- Task prompt:
Each line below is to be copied out exactly, and none may be omitted.

(Items from a data source)
----------------

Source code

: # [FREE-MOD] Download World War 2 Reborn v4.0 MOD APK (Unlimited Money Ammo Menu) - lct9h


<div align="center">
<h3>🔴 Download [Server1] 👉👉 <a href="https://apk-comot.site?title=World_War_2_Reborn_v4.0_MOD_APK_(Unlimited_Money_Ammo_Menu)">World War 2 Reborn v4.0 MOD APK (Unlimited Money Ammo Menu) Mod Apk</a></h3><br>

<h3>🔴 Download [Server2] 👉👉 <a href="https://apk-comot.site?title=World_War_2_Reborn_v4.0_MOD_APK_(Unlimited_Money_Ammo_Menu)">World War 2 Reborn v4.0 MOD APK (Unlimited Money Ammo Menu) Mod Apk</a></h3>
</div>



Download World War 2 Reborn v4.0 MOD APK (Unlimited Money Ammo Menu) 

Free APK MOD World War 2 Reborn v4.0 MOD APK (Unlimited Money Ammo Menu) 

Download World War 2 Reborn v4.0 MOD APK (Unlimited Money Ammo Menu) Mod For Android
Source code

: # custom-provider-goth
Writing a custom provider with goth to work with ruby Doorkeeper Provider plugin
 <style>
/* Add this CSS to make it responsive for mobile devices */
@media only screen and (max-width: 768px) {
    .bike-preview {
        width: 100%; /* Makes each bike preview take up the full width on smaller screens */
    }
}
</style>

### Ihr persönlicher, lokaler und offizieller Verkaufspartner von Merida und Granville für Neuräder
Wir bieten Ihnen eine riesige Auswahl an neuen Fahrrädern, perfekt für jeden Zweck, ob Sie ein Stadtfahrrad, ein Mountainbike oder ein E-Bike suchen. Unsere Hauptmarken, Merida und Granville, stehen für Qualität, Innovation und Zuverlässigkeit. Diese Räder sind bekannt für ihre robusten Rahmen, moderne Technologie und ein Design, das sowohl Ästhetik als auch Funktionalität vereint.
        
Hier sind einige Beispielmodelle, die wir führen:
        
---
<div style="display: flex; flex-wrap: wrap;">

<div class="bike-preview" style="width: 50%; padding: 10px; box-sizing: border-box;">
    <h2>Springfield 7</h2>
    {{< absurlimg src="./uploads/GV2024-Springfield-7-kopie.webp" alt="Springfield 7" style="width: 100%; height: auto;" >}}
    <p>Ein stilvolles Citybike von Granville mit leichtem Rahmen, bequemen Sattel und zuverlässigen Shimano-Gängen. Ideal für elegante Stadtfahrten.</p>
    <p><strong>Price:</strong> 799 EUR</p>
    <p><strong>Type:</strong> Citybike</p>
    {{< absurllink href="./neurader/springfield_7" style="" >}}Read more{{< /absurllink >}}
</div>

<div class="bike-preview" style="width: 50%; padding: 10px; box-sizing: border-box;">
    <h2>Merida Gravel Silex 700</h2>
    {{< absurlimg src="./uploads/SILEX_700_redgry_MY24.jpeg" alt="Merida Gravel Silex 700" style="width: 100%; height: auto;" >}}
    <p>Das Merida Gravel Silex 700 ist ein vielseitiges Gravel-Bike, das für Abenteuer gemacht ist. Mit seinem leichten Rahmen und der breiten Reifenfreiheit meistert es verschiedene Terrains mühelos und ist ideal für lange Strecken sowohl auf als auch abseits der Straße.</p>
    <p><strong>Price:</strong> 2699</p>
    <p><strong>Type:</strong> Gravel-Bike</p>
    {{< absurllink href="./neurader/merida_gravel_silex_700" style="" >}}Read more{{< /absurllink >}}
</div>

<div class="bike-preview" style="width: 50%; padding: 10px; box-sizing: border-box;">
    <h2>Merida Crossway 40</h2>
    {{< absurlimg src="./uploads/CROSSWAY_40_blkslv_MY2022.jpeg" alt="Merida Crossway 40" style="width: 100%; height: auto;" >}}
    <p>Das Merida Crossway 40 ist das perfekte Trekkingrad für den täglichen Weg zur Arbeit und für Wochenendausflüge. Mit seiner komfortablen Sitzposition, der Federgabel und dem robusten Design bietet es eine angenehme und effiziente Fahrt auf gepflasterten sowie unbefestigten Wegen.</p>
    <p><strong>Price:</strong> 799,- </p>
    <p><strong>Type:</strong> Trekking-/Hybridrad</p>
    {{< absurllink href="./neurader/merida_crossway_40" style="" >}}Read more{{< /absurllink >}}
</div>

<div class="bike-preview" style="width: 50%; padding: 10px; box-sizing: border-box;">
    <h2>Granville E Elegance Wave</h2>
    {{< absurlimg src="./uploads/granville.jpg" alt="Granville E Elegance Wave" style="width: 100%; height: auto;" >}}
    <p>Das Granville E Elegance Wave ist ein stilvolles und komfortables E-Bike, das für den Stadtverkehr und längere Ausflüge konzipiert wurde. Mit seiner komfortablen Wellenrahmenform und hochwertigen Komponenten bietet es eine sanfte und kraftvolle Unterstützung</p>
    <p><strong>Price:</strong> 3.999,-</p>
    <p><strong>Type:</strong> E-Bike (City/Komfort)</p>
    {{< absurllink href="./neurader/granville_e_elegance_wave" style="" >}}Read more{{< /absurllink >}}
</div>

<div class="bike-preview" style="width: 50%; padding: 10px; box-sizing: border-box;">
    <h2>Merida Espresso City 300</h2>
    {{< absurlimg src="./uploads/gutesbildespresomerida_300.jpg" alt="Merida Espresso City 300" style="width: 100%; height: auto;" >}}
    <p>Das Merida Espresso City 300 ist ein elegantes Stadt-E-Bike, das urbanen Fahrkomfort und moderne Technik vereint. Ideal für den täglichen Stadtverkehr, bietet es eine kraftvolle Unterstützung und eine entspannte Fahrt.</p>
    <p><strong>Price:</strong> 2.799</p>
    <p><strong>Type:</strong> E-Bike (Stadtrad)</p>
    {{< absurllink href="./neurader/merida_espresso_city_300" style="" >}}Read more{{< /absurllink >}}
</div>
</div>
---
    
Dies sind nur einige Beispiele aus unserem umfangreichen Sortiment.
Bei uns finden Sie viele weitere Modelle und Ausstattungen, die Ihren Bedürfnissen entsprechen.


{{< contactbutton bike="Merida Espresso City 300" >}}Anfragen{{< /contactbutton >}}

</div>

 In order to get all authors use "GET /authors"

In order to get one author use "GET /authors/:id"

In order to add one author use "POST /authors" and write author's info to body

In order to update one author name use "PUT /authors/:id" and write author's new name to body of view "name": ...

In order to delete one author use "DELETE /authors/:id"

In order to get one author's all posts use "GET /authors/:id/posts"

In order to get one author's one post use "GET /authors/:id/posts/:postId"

----------------

- Solution for this exercise:
Source code

: # [FREE-MOD] Download World War 2 Reborn v4.0 MOD APK (Unlimited Money Ammo Menu) - lct9h


<div align="center">
<h3>🔴 Download [Server1] 👉👉 <a href="https://apk-comot.site?title=World_War_2_Reborn_v4.0_MOD_APK_(Unlimited_Money_Ammo_Menu)">World War 2 Reborn v4.0 MOD APK (Unlimited Money Ammo Menu) Mod Apk</a></h3><br>

<h3>🔴 Download [Server2] 👉👉 <a href="https://apk-comot.site?title=World_War_2_Reborn_v4.0_MOD_APK_(Unlimited_Money_Ammo_Menu)">World War 2 Reborn v4.0 MOD APK (Unlimited Money Ammo Menu) Mod Apk</a></h3>
</div>



Download World War 2 Reborn v4.0 MOD APK (Unlimited Money Ammo Menu) 

Free APK MOD World War 2 Reborn v4.0 MOD APK (Unlimited Money Ammo Menu) 

Download World War 2 Reborn v4.0 MOD APK (Unlimited Money Ammo Menu) Mod For Android
Source code

: # custom-provider-goth
Writing a custom provider with goth to work with ruby Doorkeeper Provider plugin
 <style>
/* Add this CSS to make it responsive for mobile devices */
@media only screen and (max-width: 768px) {
    .bike-preview {
        width: 100%; /* Makes each bike preview take up the full width on smaller screens */
    }
}
</style>

### Ihr persönlicher, lokaler und offizieller Verkaufspartner von Merida und Granville für Neuräder
Wir bieten Ihnen eine riesige Auswahl an neuen Fahrrädern, perfekt für jeden Zweck, ob Sie ein Stadtfahrrad, ein Mountainbike oder ein E-Bike suchen. Unsere Hauptmarken, Merida und Granville, stehen für Qualität, Innovation und Zuverlässigkeit. Diese Räder sind bekannt für ihre robusten Rahmen, moderne Technologie und ein Design, das sowohl Ästhetik als auch Funktionalität vereint.
        
Hier sind einige Beispielmodelle, die wir führen:
        
---
<div style="display: flex; flex-wrap: wrap;">

<div class="bike-preview" style="width: 50%; padding: 10px; box-sizing: border-box;">
    <h2>Springfield 7</h2>
    {{< absurlimg src="./uploads/GV2024-Springfield-7-kopie.webp" alt="Springfield 7" style="width: 100%; height: auto;" >}}
    <p>Ein stilvolles Citybike von Granville mit leichtem Rahmen, bequemen Sattel und zuverlässigen Shimano-Gängen. Ideal für elegante Stadtfahrten.</p>
    <p><strong>Price:</strong> 799 EUR</p>
    <p><strong>Type:</strong> Citybike</p>
    {{< absurllink href="./neurader/springfield_7" style="" >}}Read more{{< /absurllink >}}
</div>

<div class="bike-preview" style="width: 50%; padding: 10px; box-sizing: border-box;">
    <h2>Merida Gravel Silex 700</h2>
    {{< absurlimg src="./uploads/SILEX_700_redgry_MY24.jpeg" alt="Merida Gravel Silex 700" style="width: 100%; height: auto;" >}}
    <p>Das Merida Gravel Silex 700 ist ein vielseitiges Gravel-Bike, das für Abenteuer gemacht ist. Mit seinem leichten Rahmen und der breiten Reifenfreiheit meistert es verschiedene Terrains mühelos und ist ideal für lange Strecken sowohl auf als auch abseits der Straße.</p>
    <p><strong>Price:</strong> 2699</p>
    <p><strong>Type:</strong> Gravel-Bike</p>
    {{< absurllink href="./neurader/merida_gravel_silex_700" style="" >}}Read more{{< /absurllink >}}
</div>

<div class="bike-preview" style="width: 50%; padding: 10px; box-sizing: border-box;">
    <h2>Merida Crossway 40</h2>
    {{< absurlimg src="./uploads/CROSSWAY_40_blkslv_MY2022.jpeg" alt="Merida Crossway 40" style="width: 100%; height: auto;" >}}
    <p>Das Merida Crossway 40 ist das perfekte Trekkingrad für den täglichen Weg zur Arbeit und für Wochenendausflüge. Mit seiner komfortablen Sitzposition, der Federgabel und dem robusten Design bietet es eine angenehme und effiziente Fahrt auf gepflasterten sowie unbefestigten Wegen.</p>
    <p><strong>Price:</strong> 799,- </p>
    <p><strong>Type:</strong> Trekking-/Hybridrad</p>
    {{< absurllink href="./neurader/merida_crossway_40" style="" >}}Read more{{< /absurllink >}}
</div>

<div class="bike-preview" style="width: 50%; padding: 10px; box-sizing: border-box;">
    <h2>Granville E Elegance Wave</h2>
    {{< absurlimg src="./uploads/granville.jpg" alt="Granville E Elegance Wave" style="width: 100%; height: auto;" >}}
    <p>Das Granville E Elegance Wave ist ein stilvolles und komfortables E-Bike, das für den Stadtverkehr und längere Ausflüge konzipiert wurde. Mit seiner komfortablen Wellenrahmenform und hochwertigen Komponenten bietet es eine sanfte und kraftvolle Unterstützung</p>
    <p><strong>Price:</strong> 3.999,-</p>
    <p><strong>Type:</strong> E-Bike (City/Komfort)</p>
    {{< absurllink href="./neurader/granville_e_elegance_wave" style="" >}}Read more{{< /absurllink >}}
</div>

<div class="bike-preview" style="width: 50%; padding: 10px; box-sizing: border-box;">
    <h2>Merida Espresso City 300</h2>
    {{< absurlimg src="./uploads/gutesbildespresomerida_300.jpg" alt="Merida Espresso City 300" style="width: 100%; height: auto;" >}}
    <p>Das Merida Espresso City 300 ist ein elegantes Stadt-E-Bike, das urbanen Fahrkomfort und moderne Technik vereint. Ideal für den täglichen Stadtverkehr, bietet es eine kraftvolle Unterstützung und eine entspannte Fahrt.</p>
    <p><strong>Price:</strong> 2.799</p>
    <p><strong>Type:</strong> E-Bike (Stadtrad)</p>
    {{< absurllink href="./neurader/merida_espresso_city_300" style="" >}}Read more{{< /absurllink >}}
</div>
</div>
---
    
Dies sind nur einige Beispiele aus unserem umfangreichen Sortiment.
Bei uns finden Sie viele weitere Modelle und Ausstattungen, die Ihren Bedürfnissen entsprechen.


{{< contactbutton bike="Merida Espresso City 300" >}}Anfragen{{< /contactbutton >}}

</div>

 In order to get all authors use "GET /authors"

In order to get one author use "GET /authors/:id"

In order to add one author use "POST /authors" and write author's info to body

In order to update one author name use "PUT /authors/:id" and write author's new name to body of view "name": ...

In order to delete one author use "DELETE /authors/:id"

In order to get one author's all posts use "GET /authors/:id/posts"

In order to get one author's one post use "GET /authors/:id/posts/:postId"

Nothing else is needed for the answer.